The one exception to this rule preventing individuals from suing the manufacturer is when the individuals are inextricably woven into the franchise agreement by provisions which require them to maintain beneficial ownership and control of the stock. These individuals who are essential to the operation of the franchise, who have extensive control over the corporation’s activities, and who have a dominant financial interest in the corporation, may maintain an action against the manufacturer. York Chrysler-Plymouth, Inc. v. Chrysler Credit Corp., 447 F. 2d 786 (5th Cir. 1971). See also Rea v. Ford Motor Co., 406 F. Supp. 271 (W.D. Pa. 1975), vacated and remanded on other grounds, 560 F. 2d 554 (3d Cir. 1977); Moorehead v. General Motors Corp., 442 F. Supp. 873 (E.D. Pa. 1977). The exception is allowed because these individuals are technically the “dealers” although their business is being conducted through a corporate form. From the record before this Court, the counterclaim states that the defendants are the sole stockholders, directors, and officers of Coral Gables, and that they were essential to its operation and in control of the cor*259poration. The defendants argue therefore that because of this exception they have standing to assert this counterclaim.

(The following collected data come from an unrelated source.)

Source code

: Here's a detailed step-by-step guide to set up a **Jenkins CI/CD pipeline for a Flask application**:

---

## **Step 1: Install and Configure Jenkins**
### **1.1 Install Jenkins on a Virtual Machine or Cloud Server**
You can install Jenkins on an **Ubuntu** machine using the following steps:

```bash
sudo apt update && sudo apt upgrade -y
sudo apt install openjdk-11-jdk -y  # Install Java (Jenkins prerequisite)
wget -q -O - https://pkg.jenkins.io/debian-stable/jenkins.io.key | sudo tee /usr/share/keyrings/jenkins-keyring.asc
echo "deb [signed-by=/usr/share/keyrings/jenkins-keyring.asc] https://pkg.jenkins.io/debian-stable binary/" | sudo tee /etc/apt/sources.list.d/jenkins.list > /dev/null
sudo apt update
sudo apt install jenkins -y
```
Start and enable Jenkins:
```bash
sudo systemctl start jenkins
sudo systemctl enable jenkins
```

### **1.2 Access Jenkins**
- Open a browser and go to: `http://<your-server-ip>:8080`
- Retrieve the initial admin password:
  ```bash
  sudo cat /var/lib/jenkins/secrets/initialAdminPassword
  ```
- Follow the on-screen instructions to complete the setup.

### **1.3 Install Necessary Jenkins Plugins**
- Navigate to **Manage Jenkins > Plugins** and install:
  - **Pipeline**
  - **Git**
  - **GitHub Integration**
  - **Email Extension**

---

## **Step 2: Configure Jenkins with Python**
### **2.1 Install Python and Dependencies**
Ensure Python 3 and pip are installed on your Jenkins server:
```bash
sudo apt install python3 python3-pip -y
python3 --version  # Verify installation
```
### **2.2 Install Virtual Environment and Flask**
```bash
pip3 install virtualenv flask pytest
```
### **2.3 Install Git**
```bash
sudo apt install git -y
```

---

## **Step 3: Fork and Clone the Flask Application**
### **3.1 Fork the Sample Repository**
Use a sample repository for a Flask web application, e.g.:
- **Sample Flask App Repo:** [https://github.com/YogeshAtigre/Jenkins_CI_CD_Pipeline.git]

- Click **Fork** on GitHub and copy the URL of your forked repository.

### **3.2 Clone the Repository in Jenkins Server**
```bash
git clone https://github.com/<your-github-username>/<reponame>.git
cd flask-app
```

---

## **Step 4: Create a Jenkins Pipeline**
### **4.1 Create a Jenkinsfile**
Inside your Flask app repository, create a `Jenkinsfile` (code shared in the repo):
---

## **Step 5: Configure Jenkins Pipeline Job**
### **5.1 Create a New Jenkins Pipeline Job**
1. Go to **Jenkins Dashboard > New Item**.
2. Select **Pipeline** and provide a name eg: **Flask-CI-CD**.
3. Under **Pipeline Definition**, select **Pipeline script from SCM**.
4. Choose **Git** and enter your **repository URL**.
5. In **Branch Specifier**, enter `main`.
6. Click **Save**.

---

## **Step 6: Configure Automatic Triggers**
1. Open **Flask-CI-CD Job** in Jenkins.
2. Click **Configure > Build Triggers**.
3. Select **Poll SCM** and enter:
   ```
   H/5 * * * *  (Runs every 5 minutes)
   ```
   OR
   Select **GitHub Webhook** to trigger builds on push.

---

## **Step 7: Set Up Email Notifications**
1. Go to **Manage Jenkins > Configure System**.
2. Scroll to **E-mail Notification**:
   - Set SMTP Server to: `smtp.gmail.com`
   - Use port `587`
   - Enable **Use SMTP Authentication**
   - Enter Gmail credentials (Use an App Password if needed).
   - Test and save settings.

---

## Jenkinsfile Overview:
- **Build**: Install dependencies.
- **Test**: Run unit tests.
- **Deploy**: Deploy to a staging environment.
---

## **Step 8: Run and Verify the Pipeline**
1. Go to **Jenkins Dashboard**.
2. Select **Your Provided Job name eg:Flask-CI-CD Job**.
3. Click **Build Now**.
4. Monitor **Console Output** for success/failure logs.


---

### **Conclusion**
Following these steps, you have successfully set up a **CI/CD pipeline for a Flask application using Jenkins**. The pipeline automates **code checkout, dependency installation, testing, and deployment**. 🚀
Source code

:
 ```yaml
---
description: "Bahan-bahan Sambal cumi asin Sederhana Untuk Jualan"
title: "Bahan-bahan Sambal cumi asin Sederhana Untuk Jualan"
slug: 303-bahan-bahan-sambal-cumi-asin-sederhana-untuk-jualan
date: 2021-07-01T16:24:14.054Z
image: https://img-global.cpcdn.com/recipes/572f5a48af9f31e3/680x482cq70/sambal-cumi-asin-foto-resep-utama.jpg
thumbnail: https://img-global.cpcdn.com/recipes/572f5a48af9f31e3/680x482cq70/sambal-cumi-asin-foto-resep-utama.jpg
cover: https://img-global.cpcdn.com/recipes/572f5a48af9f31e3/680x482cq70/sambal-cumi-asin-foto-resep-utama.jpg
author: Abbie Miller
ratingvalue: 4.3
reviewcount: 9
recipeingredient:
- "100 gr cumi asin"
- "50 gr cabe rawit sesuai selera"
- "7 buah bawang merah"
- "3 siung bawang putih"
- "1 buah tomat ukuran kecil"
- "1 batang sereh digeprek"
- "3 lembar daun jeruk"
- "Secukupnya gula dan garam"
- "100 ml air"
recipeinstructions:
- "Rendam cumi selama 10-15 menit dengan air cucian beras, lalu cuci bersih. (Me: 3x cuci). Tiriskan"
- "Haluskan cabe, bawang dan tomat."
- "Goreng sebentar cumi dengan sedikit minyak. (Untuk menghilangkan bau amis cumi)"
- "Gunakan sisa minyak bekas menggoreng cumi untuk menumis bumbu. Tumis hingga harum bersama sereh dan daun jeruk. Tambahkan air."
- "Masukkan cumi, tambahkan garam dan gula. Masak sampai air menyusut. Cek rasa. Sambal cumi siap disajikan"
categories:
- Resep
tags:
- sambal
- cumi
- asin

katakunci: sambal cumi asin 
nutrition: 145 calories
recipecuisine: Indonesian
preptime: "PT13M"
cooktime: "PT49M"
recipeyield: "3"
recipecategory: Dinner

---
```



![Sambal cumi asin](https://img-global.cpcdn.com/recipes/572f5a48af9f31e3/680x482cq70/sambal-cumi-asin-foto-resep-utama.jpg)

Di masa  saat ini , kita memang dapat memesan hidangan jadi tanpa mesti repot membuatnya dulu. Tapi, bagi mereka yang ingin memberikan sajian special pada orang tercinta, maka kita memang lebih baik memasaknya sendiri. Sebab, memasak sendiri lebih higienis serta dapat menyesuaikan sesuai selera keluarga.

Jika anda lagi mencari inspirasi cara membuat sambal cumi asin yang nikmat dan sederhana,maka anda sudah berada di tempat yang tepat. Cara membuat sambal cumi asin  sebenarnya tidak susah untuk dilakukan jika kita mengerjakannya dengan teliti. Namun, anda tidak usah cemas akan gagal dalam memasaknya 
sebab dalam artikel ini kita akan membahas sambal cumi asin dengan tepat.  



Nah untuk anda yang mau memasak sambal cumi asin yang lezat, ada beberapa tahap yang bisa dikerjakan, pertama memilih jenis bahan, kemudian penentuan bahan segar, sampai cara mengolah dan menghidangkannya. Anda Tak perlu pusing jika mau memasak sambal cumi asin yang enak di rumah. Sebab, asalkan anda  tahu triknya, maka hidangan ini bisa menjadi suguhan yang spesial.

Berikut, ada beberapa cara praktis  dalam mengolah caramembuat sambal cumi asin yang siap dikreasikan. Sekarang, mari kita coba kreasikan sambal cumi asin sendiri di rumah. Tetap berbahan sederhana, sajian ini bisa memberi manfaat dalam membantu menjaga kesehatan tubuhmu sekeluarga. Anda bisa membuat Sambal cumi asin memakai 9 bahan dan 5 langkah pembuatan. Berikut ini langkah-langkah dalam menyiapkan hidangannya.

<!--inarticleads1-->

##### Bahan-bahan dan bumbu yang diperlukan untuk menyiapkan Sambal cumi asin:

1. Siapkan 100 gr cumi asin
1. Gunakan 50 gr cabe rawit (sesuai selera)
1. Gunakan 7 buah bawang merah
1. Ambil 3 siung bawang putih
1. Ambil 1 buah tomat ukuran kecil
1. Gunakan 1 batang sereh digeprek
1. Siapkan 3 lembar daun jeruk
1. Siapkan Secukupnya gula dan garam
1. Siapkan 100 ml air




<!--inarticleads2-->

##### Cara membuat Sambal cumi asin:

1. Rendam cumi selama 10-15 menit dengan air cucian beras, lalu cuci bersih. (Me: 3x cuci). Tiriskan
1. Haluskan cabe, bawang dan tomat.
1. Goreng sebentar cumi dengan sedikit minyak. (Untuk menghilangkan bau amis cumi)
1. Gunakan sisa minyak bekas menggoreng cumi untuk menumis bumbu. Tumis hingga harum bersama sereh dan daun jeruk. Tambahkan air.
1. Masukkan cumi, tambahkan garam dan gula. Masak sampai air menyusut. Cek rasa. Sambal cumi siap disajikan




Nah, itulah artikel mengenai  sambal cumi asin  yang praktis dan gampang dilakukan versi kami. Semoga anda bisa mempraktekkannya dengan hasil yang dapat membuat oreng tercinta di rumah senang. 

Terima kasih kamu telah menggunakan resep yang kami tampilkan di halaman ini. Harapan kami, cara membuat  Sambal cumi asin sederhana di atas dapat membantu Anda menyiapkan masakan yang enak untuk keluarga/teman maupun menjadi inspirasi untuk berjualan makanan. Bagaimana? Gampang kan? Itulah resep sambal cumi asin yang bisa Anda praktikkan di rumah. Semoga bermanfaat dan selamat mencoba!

We do not agree. The defendants are not suing in their capacity as “dealers,” but are suing in order to avoid their obligations as “guarantors” under the “Continuing Guaranty” agreement with Chrysler Credit. The “Director Dealer” franchise agreements entered into by Coral Gables with Chrysler Motor is a separate contract from the “Continuing Guaranty” agreement executed by the defendants to Chrysler Credit. The allegations set forth in the counterclaim have not arisen under the guaranty contract but under the terms of the franchise agreement between Chrysler Motor Corporation and Coral Gables who is not a party to this lawsuit. The guarantors cannot by way of counterclaim assert an independent cause of action belonging to the debtor and seek affirmative recovery against the creditor, Chrysler Motor Corporation. See Service Co. v. Sales Co., 259 N.C. 400, 418, 131 S.E. 2d 9, 23 (1963), affirmed, 264 N.C. 79, 140 S.E. 2d 763 (1965). If the principal debtor, Coral Gables, had been sued jointly with the defendants, a claim in favor of Coral Gables may have been set off by the defendants against the demand of Chrysler Credit. Id. Since Coral Gables has not been named as a party, no setoff is possible.

The second count in the defendants’ counterclaim states that the conduct of Chrysler Motors and Chrysler Credit constitutes actionable civil conspiracy under Michigan law. As discussed above, this claim is also not assertable by the defendant-guarantors. In any event, the defendants acknowledged in their counterclaim and third-party claim that “Chrysler Credit is a wholly-owned subsidiary and agent of Chrysler Motors.” Because the present conspiracy claim is based on an alleged unlawful agreement between a corporation and its agent, this claim cannot stand. “In legal contemplation, a corporation and its agents comprise but a single person, one less than the requisite number for a conspiracy.” Schroder v. Dayton-Hudson Corp., 448 F. Supp. 910, 915 (E.D. Mich. 1977), modified on other grounds, 456 F. Supp. 650 (E.D. Mich. 1978). Thus, there can be no conspiracy. With regard to Count II, we hold the plaintiffs Rule 12(b)(6) motion was properly granted. Counts III and IV have not been addressed by the defendants in their brief. We deem that they have abandoned their assignments of error as they relate to these counts. Rule *26028(a), N.C. Rules App. Proc.; Sutton v. Sutton, 35 N.C. App. 670, 242 S.E. 2d 644 (1978).

Affirmed.

Judges Hedrick and Eagles concur.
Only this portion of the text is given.